Я бы добавил к словам Н. Я. Мандельштам, что «святая вера в прогресс» была у Зощенко так называемым реактивным образованием, защитным механизмом, потому что «глазом художника» он не только проникал в «суть вещей», но и любовался этой сутью. «Это не мягкий и не ласковый человек», — сказал о нем Шкловский; но сказано это как раз о художнике, а не человеке. Морализм у русских художников — это их боязнь остаться один на один со своим художеством, с открываемыми в нем безднами.

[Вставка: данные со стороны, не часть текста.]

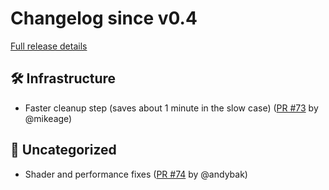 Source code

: # Changelog since v0.4

[Full release details](https://github.com/icosa-foundation/open-blocks/compare/v0.4...3e587a3cb7e43cede082ab57f42ced1984cf6680)

## 🛠️ Infrastructure

- Faster cleanup step (saves about 1 minute in the slow case) ([PR #73](https://github.com/icosa-foundation/open-blocks/pull/73) by @mikeage)


## 💬 Uncategorized

- Shader and performance fixes ([PR #74](https://github.com/icosa-foundation/open-blocks/pull/74) by @andybak)





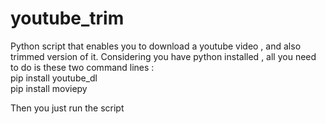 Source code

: # youtube_trim
Python script that enables you to download a youtube video , and also trimmed version of it.
Considering you have python installed , all you need to do is these two command lines :<br>
pip install youtube_dl <br>
pip install moviepy 

Then you just run the script 
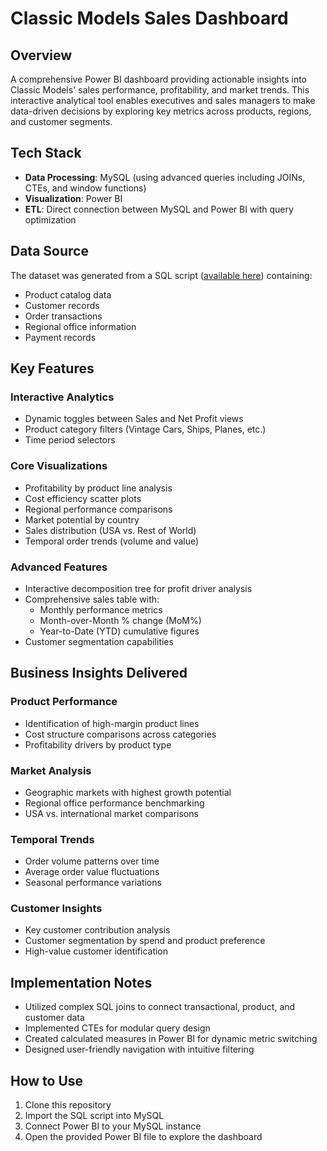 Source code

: # Classic Models Sales Dashboard

## Overview
A comprehensive Power BI dashboard providing actionable insights into Classic Models' sales performance, profitability, and market trends. This interactive analytical tool enables executives and sales managers to make data-driven decisions by exploring key metrics across products, regions, and customer segments.

## Tech Stack
- **Data Processing**: MySQL (using advanced queries including JOINs, CTEs, and window functions)
- **Visualization**: Power BI
- **ETL**: Direct connection between MySQL and Power BI with query optimization

## Data Source
The dataset was generated from a SQL script ([available here](https://drive.google.com/file/d/1JCCVHkm3lpjj-JCdCIapFnoPNwpZl5Mi/view?usp=sharing)) containing:
- Product catalog data
- Customer records
- Order transactions
- Regional office information
- Payment records

## Key Features

### Interactive Analytics
- Dynamic toggles between Sales and Net Profit views
- Product category filters (Vintage Cars, Ships, Planes, etc.)
- Time period selectors

### Core Visualizations
- Profitability by product line analysis
- Cost efficiency scatter plots
- Regional performance comparisons
- Market potential by country
- Sales distribution (USA vs. Rest of World)
- Temporal order trends (volume and value)

### Advanced Features
- Interactive decomposition tree for profit driver analysis
- Comprehensive sales table with:
  - Monthly performance metrics
  - Month-over-Month % change (MoM%)
  - Year-to-Date (YTD) cumulative figures
- Customer segmentation capabilities

## Business Insights Delivered

### Product Performance
- Identification of high-margin product lines
- Cost structure comparisons across categories
- Profitability drivers by product type

### Market Analysis
- Geographic markets with highest growth potential
- Regional office performance benchmarking
- USA vs. international market comparisons

### Temporal Trends
- Order volume patterns over time
- Average order value fluctuations
- Seasonal performance variations

### Customer Insights
- Key customer contribution analysis
- Customer segmentation by spend and product preference
- High-value customer identification

## Implementation Notes
- Utilized complex SQL joins to connect transactional, product, and customer data
- Implemented CTEs for modular query design
- Created calculated measures in Power BI for dynamic metric switching
- Designed user-friendly navigation with intuitive filtering

## How to Use
1. Clone this repository
2. Import the SQL script into MySQL
3. Connect Power BI to your MySQL instance
4. Open the provided Power BI file to explore the dashboard
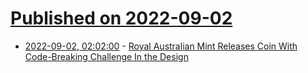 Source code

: # [Published on 2022-09-02](index.md)

* [2022-09-02, 02:02:00](https://news.slashdot.org/story/22/09/01/216226/royal-australian-mint-releases-coin-with-code-breaking-challenge-in-the-design?utm_source=rss1.0mainlinkanon&utm_medium=feed) - [Royal Australian Mint Releases Coin With Code-Breaking Challenge In the Design](https://news.slashdot.org/story/22/09/01/216226/royal-australian-mint-releases-coin-with-code-breaking-challenge-in-the-design?utm_source=rss1.0mainlinkanon&utm_medium=feed)
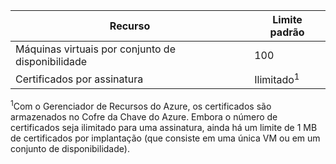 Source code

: | Recurso | Limite padrão |
| --- | --- |
| Máquinas virtuais por conjunto de disponibilidade |100 |
| Certificados por assinatura |Ilimitado<sup>1</sup> |

<sup>1</sup>Com o Gerenciador de Recursos do Azure, os certificados são armazenados no Cofre da Chave do Azure. Embora o número de certificados seja ilimitado para uma assinatura, ainda há um limite de 1 MB de certificados por implantação (que consiste em uma única VM ou em um conjunto de disponibilidade).

<!---HONumber=Oct15_HO3--> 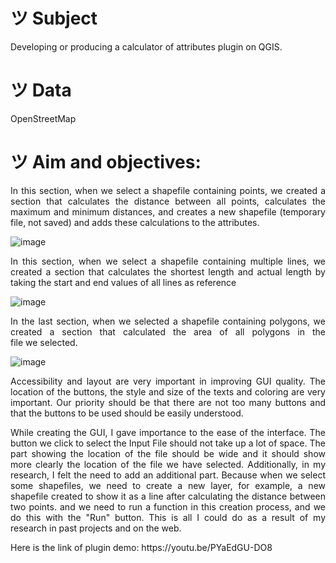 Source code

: # ツ Subject 
Developing or producing a calculator of attributes plugin on QGIS.

# ツ Data
OpenStreetMap

# ツ Aim and objectives:
<p align="justify">In this section, when we select a shapefile containing points, we created a section that calculates the distance between all points, calculates the maximum and minimum distances, and creates a new shapefile (temporary file, not saved) and adds these calculations to the attributes.</p>

![image](https://github.com/GMT-456-GIS-Programming/midterm-project-alperencatak/assets/118128475/2107b744-7e4a-4ce9-80d4-84c73fe424f7)

<p align="justify">In this section, when we select a shapefile containing multiple lines, we created a section that calculates the shortest length and actual length by taking the start and end values ​​of all lines as reference</p>

![image](https://github.com/GMT-456-GIS-Programming/midterm-project-alperencatak/assets/118128475/c72d9ddd-deea-4420-9538-8d0200162e7f)

<p align="justify">In the last section, when we selected a shapefile containing polygons, we created a section that calculated the area of ​​all polygons in the file we selected.</p>

![image](https://github.com/GMT-456-GIS-Programming/midterm-project-alperencatak/assets/118128475/3d0d9717-dffe-4e47-b571-14c731904484)

<p align="justify">Accessibility and layout are very important in improving GUI quality. The location of the buttons, the style and size of the texts and coloring are very important. Our priority should be that there are not too many buttons and that the buttons to be used should be easily understood.</p>

<p align="justify">While creating the GUI, I gave importance to the ease of the interface. The button we click to select the Input File should not take up a lot of space. The part showing the location of the file should be wide and it should show more clearly the location of the file we have selected. Additionally, in my research, I felt the need to add an additional part. Because when we select some shapefiles, we need to create a new layer, for example, a new shapefile created to show it as a line after calculating the distance between two points. and we need to run a function in this creation process, and we do this with the "Run" button. This is all I could do as a result of my research in past projects and on the web.</p>

<p align="justify">Here is the link of plugin demo: https://youtu.be/PYaEdGU-DO8</p>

В свете сказанного сюжет о столкновении Зощенко с коммунистическими властями, пресловутый ждановский доклад о журналах «Звезда» и «Ленинград» приобретает несколько нетривиальный, как сказал бы А. Жолковский, смысл. В этом конфликте либеральные любители культуры — воротничков и галстуков — должны стать на сторону Жданова. Здесь была воочию продемонстрирована весьма резкая мутация советской власти: из революционной она делалась охранительной. Этот доклад был эстетическим нэпом (впрочем, как и весь социалистический реализм). А нэп (то есть отход от революции, в данном случае от революционного искусства), по нашим либеральным представлениям, это хорошо. Что бы ни говорили о метафизически неизменной природе большевизма, но эпоха Ленина не была похожей на сталинскую, двадцатые годы отличались от тридцатых и сороковых. Я не говорю, что Ленин был лучше или хуже, но он был другой. В двадцатые годы большевики, уверенные в своей исторической правоте, в безусловной и скорой победе, ничего не боялись и ничего не стеснялись. Они были «лучше», потому что были искреннее. Террор тридцать седьмого, а потом война убедили их в бренности собственного существования, и как все напуганные люди, они начали строить некие ширмы — чтоб за ними спрятаться. Во все времена не было у людей лучшей ширмы, заслоняющей дискомфортность бытия, чем так называемая культура — хотя бы на уровне галстука. Как помнят люди моего поколения, как раз после войны большевики и перешли на пиджаки и галстуки, перестали носить полувоенную униформу, обязанную, однако, своим происхождением не только гимнастерке, но и одежде, изобретенной Львом Толстым, — толстовке.